### [WHAT YOU HAVE TO DO]
Your answer must be an exact copy of the lines below, from the first through the one with "into the model", with no pictures.

[[ DATA TO PROCESS open ]]

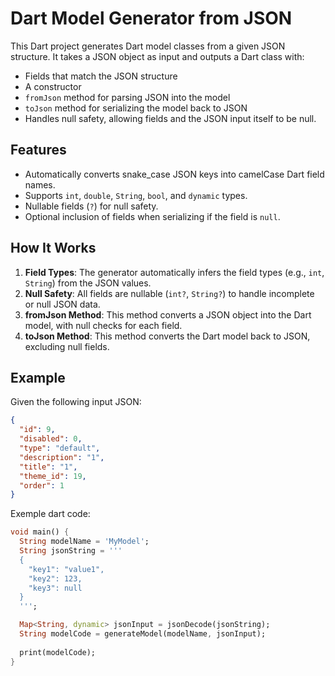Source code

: # Dart Model Generator from JSON

This Dart project generates Dart model classes from a given JSON structure. It takes a JSON object as input and outputs a Dart class with:
- Fields that match the JSON structure
- A constructor
- `fromJson` method for parsing JSON into the model
- `toJson` method for serializing the model back to JSON
- Handles null safety, allowing fields and the JSON input itself to be null.

## Features

- Automatically converts snake_case JSON keys into camelCase Dart field names.
- Supports `int`, `double`, `String`, `bool`, and `dynamic` types.
- Nullable fields (`?`) for null safety.
- Optional inclusion of fields when serializing if the field is `null`.

## How It Works

1. **Field Types**: The generator automatically infers the field types (e.g., `int`, `String`) from the JSON values.
2. **Null Safety**: All fields are nullable (`int?`, `String?`) to handle incomplete or null JSON data.
3. **fromJson Method**: This method converts a JSON object into the Dart model, with null checks for each field.
4. **toJson Method**: This method converts the Dart model back to JSON, excluding null fields.

## Example

Given the following input JSON:

```json
{
  "id": 9,
  "disabled": 0,
  "type": "default",
  "description": "1",
  "title": "1",
  "theme_id": 19,
  "order": 1
}
```
Exemple dart code:
```dart
void main() {
  String modelName = 'MyModel';
  String jsonString = '''
  {
    "key1": "value1",
    "key2": 123,
    "key3": null
  }
  ''';

  Map<String, dynamic> jsonInput = jsonDecode(jsonString);
  String modelCode = generateModel(modelName, jsonInput);
  
  print(modelCode);
}
```
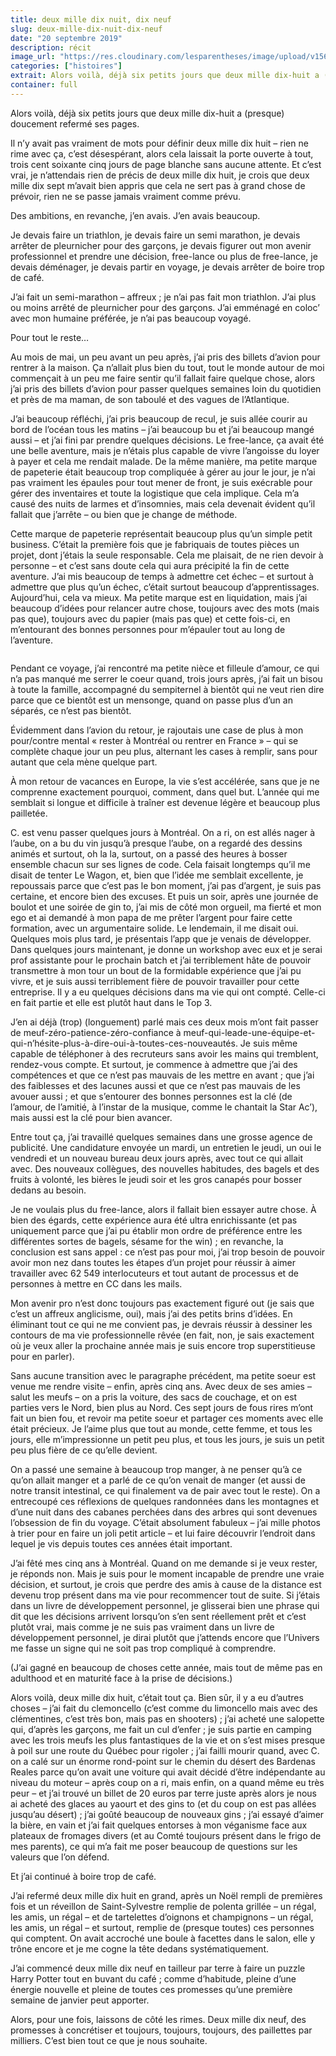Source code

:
 ```yaml
---
title: deux mille dix nuit, dix neuf
slug: deux-mille-dix-nuit-dix-neuf
date: "20 septembre 2019"
description: récit
image_url: "https://res.cloudinary.com/lesparentheses/image/upload/v1569002037/test/coworkamping_100.jpg"
categories: ["histoires"]
extrait: Alors voilà, déjà six petits jours que deux mille dix-huit a (presque) doucement refermé ses pages.
container: full
---
```


  <div class="single-post--section">
    <p class="single-post--text">
      Alors voilà, déjà six petits jours que deux mille dix-huit a (presque) doucement refermé ses pages.
    </p>
    <p class="single-post--text">
      Il n’y avait pas vraiment de mots pour définir deux mille dix huit – rien ne rime avec ça, c’est désespérant, alors cela laissait la porte ouverte à tout, trois cent soixante cinq jours de page blanche sans aucune attente. Et c’est vrai, je n’attendais rien de précis de deux mille dix huit, je crois que deux mille dix sept m’avait bien appris que cela ne sert pas à grand chose de prévoir, rien ne se passe jamais vraiment comme prévu.
    </p>
    <p class="single-post--text">
      Des ambitions, en revanche, j’en avais. J’en avais beaucoup.
    </p>
    <p class="single-post--text">
      Je devais faire un triathlon, je devais faire un semi marathon, je devais arrêter de pleurnicher pour des garçons, je devais figurer out mon avenir professionnel et prendre une décision, free-lance ou plus de free-lance, je devais déménager, je devais partir en voyage, je devais arrêter de boire trop de café.
    </p>
    <p class="single-post--text">
      J’ai fait un semi-marathon – affreux ; je n’ai pas fait mon triathlon. J’ai plus ou moins arrêté de pleurnicher pour des garçons. J’ai emménagé en coloc’ avec mon humaine préférée, je n’ai pas beaucoup voyagé.
    </p>
    <p class="single-post--text">
      Pour tout le reste…
    </p>
  </div>

  <div class="single-post--section">
    <p class="single-post--text">
      Au mois de mai, un peu avant un peu après, j’ai pris des billets d’avion pour rentrer à la maison. Ça n’allait plus bien du tout, tout le monde autour de moi commençait à un peu me faire sentir qu’il fallait faire quelque chose, alors j’ai pris des billets d’avion pour passer quelques semaines loin du quotidien et près de ma maman, de son taboulé et des vagues de l’Atlantique.
    </p>
    <p class="single-post--text">
      J’ai beaucoup réfléchi, j’ai pris beaucoup de recul, je suis allée courir au bord de l’océan tous les matins – j’ai beaucoup bu et j’ai beaucoup mangé aussi – et j’ai fini par prendre quelques décisions. Le free-lance, ça avait été une belle aventure, mais je n’étais plus capable de vivre l’angoisse du loyer à payer et cela me rendait malade. De la même manière, ma petite marque de papeterie était beaucoup trop compliquée à gérer au jour le jour, je n’ai pas vraiment les épaules pour tout mener de front, je suis exécrable pour gérer des inventaires et toute la logistique que cela implique. Cela m’a causé des nuits de larmes et d’insomnies, mais cela devenait évident qu’il fallait que j’arrête – ou bien que je change de méthode.
    </p>
    <p class="single-post--text">
      Cette marque de papeterie représentait beaucoup plus qu’un simple petit business. C’était la première fois que je fabriquais de toutes pièces un projet, dont j’étais la seule responsable. Cela me plaisait, de ne rien devoir à personne – et c’est sans doute cela qui aura précipité la fin de cette aventure. J’ai mis beaucoup de temps à admettre cet échec – et surtout à admettre que plus qu’un échec, c’était surtout beaucoup d’apprentissages. Aujourd’hui, cela va mieux. Ma petite marque est en liquidation, mais j’ai beaucoup d’idées pour relancer autre chose, toujours avec des mots (mais pas que), toujours avec du papier (mais pas que) et cette fois-ci, en m’entourant des bonnes personnes pour m’épauler tout au long de l’aventure.
    </p>
  </div>

  <div class="single-post--image-gallery grid">
    <div class="is-one-half">
      <img src="https://res.cloudinary.com/lesparentheses/image/upload/v1569002038/test/coworkamping_63.jpg" alt="">
    </div>
    <div class="is-one-half">
      <img src="https://res.cloudinary.com/lesparentheses/image/upload/v1569002037/test/coworkamping_16.jpg" alt="">
    </div>
  </div>

  <div class="single-post--section">
    <p class="single-post--text">
      Pendant ce voyage, j’ai rencontré ma petite nièce et filleule d’amour, ce qui n’a pas manqué me serrer le coeur quand, trois jours après, j’ai fait un bisou à toute la famille, accompagné du sempiternel à bientôt qui ne veut rien dire parce que ce bientôt est un mensonge, quand on passe plus d’un an séparés, ce n’est pas bientôt.
    </p>
    <p class="single-post--text">
      Évidemment dans l’avion du retour, je rajoutais une case de plus à mon pour/contre mental « rester à Montréal ou rentrer en France » – qui se complète chaque jour un peu plus, alternant les cases à remplir, sans pour autant que cela mène quelque part.
    </p>
    <p class="single-post--text">
      À mon retour de vacances en Europe, la vie s’est accélérée, sans que je ne comprenne exactement pourquoi, comment, dans quel but. L’année qui me semblait si longue et difficile à traîner est devenue légère et beaucoup plus pailletée.
    </p>
  </div>

  <div class="single-post--section">
    <p class="single-post--text">
      C. est venu passer quelques jours à Montréal. On a ri, on est allés nager à l’aube, on a bu du vin jusqu’à presque l’aube, on a regardé des dessins animés et surtout, oh la la, surtout, on a passé des heures à bosser ensemble chacun sur ses lignes de code. Cela faisait longtemps qu’il me disait de tenter Le Wagon, et, bien que l’idée me semblait excellente, je repoussais parce que c’est pas le bon moment, j’ai pas d’argent, je suis pas certaine, et encore bien des excuses. Et puis un soir, après une journée de boulot et une soirée de gin to, j’ai mis de côté mon orgueil, ma fierté et mon ego et ai demandé à mon papa de me prêter l’argent pour faire cette formation, avec un argumentaire solide. Le lendemain, il me disait oui. Quelques mois plus tard, je présentais l’app que je venais de développer. Dans quelques jours maintenant, je donne un workshop avec eux et je serai prof assistante pour le prochain batch et j’ai terriblement hâte de pouvoir transmettre à mon tour un bout de la formidable expérience que j’ai pu vivre, et je suis aussi terriblement fière de pouvoir travailler pour cette entreprise.
      Il y a eu quelques décisions dans ma vie qui ont compté. Celle-ci en fait partie et elle est plutôt haut dans le Top 3.
    </p>
    <p class="single-post--text">
      J’en ai déjà (trop) (longuement) parlé mais ces deux mois m’ont fait passer de meuf-zéro-patience-zéro-confiance à meuf-qui-leade-une-équipe-et-qui-n’hésite-plus-à-dire-oui-à-toutes-ces-nouveautés. Je suis même capable de téléphoner à des recruteurs sans avoir les mains qui tremblent, rendez-vous compte. Et surtout, je commence à admettre que j’ai des compétences et que ce n’est pas mauvais de les mettre en avant ; que j’ai des faiblesses et des lacunes aussi et que ce n’est pas mauvais de les avouer aussi ; et que s’entourer des bonnes personnes est la clé (de l’amour, de l’amitié, à l’instar de la musique, comme le chantait la Star Ac’), mais aussi est la clé pour bien avancer.
    </p>
  </div>

  <div class="single-post--section">
    <p class="single-post--text">
      Entre tout ça, j’ai travaillé quelques semaines dans une grosse agence de publicité. Une candidature envoyée un mardi, un entretien le jeudi, un oui le vendredi et un nouveau bureau deux jours après, avec tout ce qui allait avec. Des nouveaux collègues, des nouvelles habitudes, des bagels et des fruits à volonté, les bières le jeudi soir et les gros canapés pour bosser dedans au besoin.
    </p>
    <p class="single-post--text">
      Je ne voulais plus du free-lance, alors il fallait bien essayer autre chose. À bien des égards, cette expérience aura été ultra enrichissante (et pas uniquement parce que j’ai pu établir mon ordre de préférence entre les différentes sortes de bagels, sésame for the win) ; en revanche, la conclusion est sans appel : ce n’est pas pour moi, j’ai trop besoin de pouvoir avoir mon nez dans toutes les étapes d’un projet pour réussir à aimer travailler avec 62 549 interlocuteurs et tout autant de processus et de personnes à mettre en CC dans les mails.
    </p>
    <p class="single-post--text">
      Mon avenir pro n’est donc toujours pas exactement figuré out (je sais que c’est un affreux anglicisme, oui), mais j’ai des petits brins d’idées. En éliminant tout ce qui ne me convient pas, je devrais réussir à dessiner les contours de ma vie professionnelle rêvée (en fait, non, je sais exactement où je veux aller la prochaine année mais je suis encore trop superstitieuse pour en parler).
    </p>
  </div>

  <div class="single-post--section">
    <p class="single-post--text">
      Sans aucune transition avec le paragraphe précédent, ma petite soeur est venue me rendre visite – enfin, après cinq ans. Avec deux de ses amies – salut les meufs – on a pris la voiture, des sacs de couchage, et on est parties vers le Nord, bien plus au Nord. Ces sept jours de fous rires m’ont fait un bien fou, et revoir ma petite soeur et partager ces moments avec elle était précieux. Je l’aime plus que tout au monde, cette femme, et tous les jours, elle m’impressionne un petit peu plus, et tous les jours, je suis un petit peu plus fière de ce qu’elle devient.
    </p>
    <p class="single-post--text">
      On a passé une semaine à beaucoup trop manger, à ne penser qu’à ce qu’on allait manger et a parlé de ce qu’on venait de manger (et aussi de notre transit intestinal, ce qui finalement va de pair avec tout le reste). On a entrecoupé ces réflexions de quelques randonnées dans les montagnes et d’une nuit dans des cabanes perchées dans des arbres qui sont devenues l’obsession de fin du voyage. C’était absolument fabuleux – j’ai mille photos à trier pour en faire un joli petit article – et lui faire découvrir l’endroit dans lequel je vis depuis toutes ces années était important.
    </p>
    <p class="single-post--text">
      J’ai fêté mes cinq ans à Montréal. Quand on me demande si je veux rester, je réponds non. Mais je suis pour le moment incapable de prendre une vraie décision, et surtout, je crois que perdre des amis à cause de la distance est devenu trop présent dans ma vie pour recommencer tout de suite. Si j’étais dans un livre de développement personnel, je glisserai bien une phrase qui dit que les décisions arrivent lorsqu’on s’en sent réellement prêt et c’est plutôt vrai, mais comme je ne suis pas vraiment dans un livre de développement personnel, je dirai plutôt que j’attends encore que l’Univers me fasse un signe qui ne soit pas trop compliqué à comprendre.
    </p>
    <p class="single-post--text">
        (J’ai gagné en beaucoup de choses cette année, mais tout de même pas en adulthood et en maturité face à la prise de décisions.)
    </p>
  </div>

  <div class="single-post--section">
    <p class="single-post--text">
      Alors voilà, deux mille dix huit, c’était tout ça. Bien sûr, il y a eu d’autres choses – j’ai fait du clemoncello (c’est comme du limoncello mais avec des clémentines, c’est très bon, mais pas en shooters) ; j’ai acheté une salopette qui, d’après les garçons, me fait un cul d’enfer ; je suis partie en camping avec les trois meufs les plus fantastiques de la vie et on s’est mises presque à poil sur une route du Québec pour rigoler ; j’ai failli mourir quand, avec C. on a calé sur un énorme rond-point sur le chemin du désert des Bardenas Reales parce qu’on avait une voiture qui avait décidé d’être indépendante au niveau du moteur – après coup on a ri, mais enfin, on a quand même eu très peur – et j’ai trouvé un billet de 20 euros par terre juste après alors je nous ai acheté des glaces au yaourt et des gins to (et du coup on est pas allées jusqu’au désert) ; j’ai goûté beaucoup de nouveaux gins ; j’ai essayé d’aimer la bière, en vain et j’ai fait quelques entorses à mon véganisme face aux plateaux de fromages divers (et au Comté toujours présent dans le frigo de mes parents), ce qui m’a fait me poser beaucoup de questions sur les valeurs que l’on défend.
    </p>
    <p class="single-post--text">
        Et j’ai continué à boire trop de café.
    </p>
    <p class="single-post--text">
      J’ai refermé deux mille dix huit en grand, après un Noël rempli de premières fois et un réveillon de Saint-Sylvestre remplie de polenta grillée – un régal, les amis, un régal – et de tartelettes d’oignons et champignons – un régal, les amis, un régal – et surtout, remplie de (presque toutes) ces personnes qui comptent. On avait accroché une boule à facettes dans le salon, elle y trône encore et je me cogne la tête dedans systématiquement.
    </p>
    <p class="single-post--text">
      J’ai commencé deux mille dix neuf en tailleur par terre à faire un puzzle Harry Potter tout en buvant du café ; comme d’habitude, pleine d’une énergie nouvelle et pleine de toutes ces promesses qu’une première semaine de janvier peut apporter.
    </p>
    <p class="single-post--text">
      Alors, pour une fois, laissons de côté les rimes. Deux mille dix neuf, des promesses à concrétiser et toujours, toujours, toujours, des paillettes par milliers.
      C’est bien tout ce que je nous souhaite.
    </p>
  </div>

[[ DATA TO PROCESS closed ]]

### [WRITTEN ANSWER]
Source code

: # Dart Model Generator from JSON

This Dart project generates Dart model classes from a given JSON structure. It takes a JSON object as input and outputs a Dart class with:
- Fields that match the JSON structure
- A constructor
- `fromJson` method for parsing JSON into the model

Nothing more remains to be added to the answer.